--- Your instructions ---
Copy each record below exactly, please, and leave its pictures out.

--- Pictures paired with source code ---
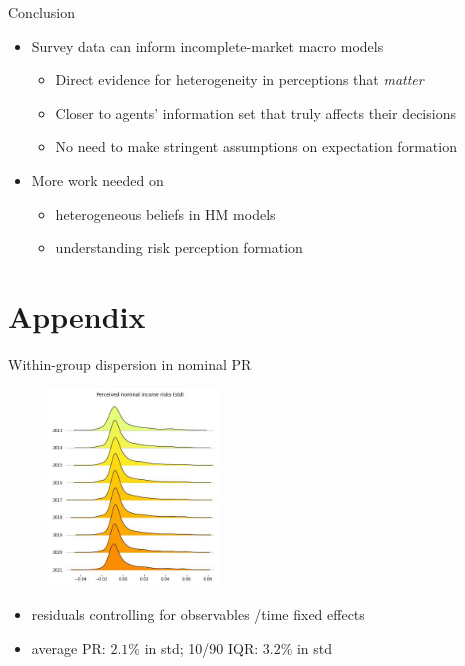 \documentclass{beamer}
\begin{document}
\begin{frame}{Conclusion}
	
	\begin{itemize}
 	\item Survey data can inform incomplete-market macro models 
 	\begin{itemize}
 		\item Direct evidence for heterogeneity in perceptions that \textit{matter}
 		\item Closer to agents' information set that truly affects their decisions
 			\item No need to make stringent assumptions on expectation formation
 	\end{itemize}

	\item More work needed on 
	\begin{itemize}
		\item heterogeneous beliefs in HM models
		\item understanding risk perception formation  
	\end{itemize}
	\end{itemize}
\end{frame}





\section*{Appendix}



\begin{frame}{Within-group dispersion in nominal PR}
	\label{appendix:incstd}
	\begin{figure}
		\centering
		\includegraphics[width=0.4\textwidth]{figures/joy_incstd.jpg}
	\end{figure}
	\begin{itemize}
		\item  residuals controlling for observables /time fixed effects
		\item average PR:  $2.1\%$ in std; 10/90 IQR: $3.2\%$ in std \quad \hyperlink{rincstd_hist}{}    
	\end{itemize}
\end{frame}
\end{document}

--- Your solution ---
 \documentclass{beamer}
\begin{document}
\begin{frame}{Conclusion}
	
	\begin{itemize}
 	\item Survey data can inform incomplete-market macro models 
 	\begin{itemize}
 		\item Direct evidence for heterogeneity in perceptions that \textit{matter}
 		\item Closer to agents' information set that truly affects their decisions
 			\item No need to make stringent assumptions on expectation formation
 	\end{itemize}

	\item More work needed on 
	\begin{itemize}
		\item heterogeneous beliefs in HM models
		\item understanding risk perception formation  
	\end{itemize}
	\end{itemize}
\end{frame}





\section*{Appendix}



\begin{frame}{Within-group dispersion in nominal PR}
	\label{appendix:incstd}
	\begin{figure}
		\centering
		\includegraphics[width=0.4\textwidth]{figures/joy_incstd.jpg}
	\end{figure}
	\begin{itemize}
		\item  residuals controlling for observables /time fixed effects
		\item average PR:  $2.1\%$ in std; 10/90 IQR: $3.2\%$ in std \quad \hyperlink{rincstd_hist}{}    
	\end{itemize}
\end{frame}
\end{document}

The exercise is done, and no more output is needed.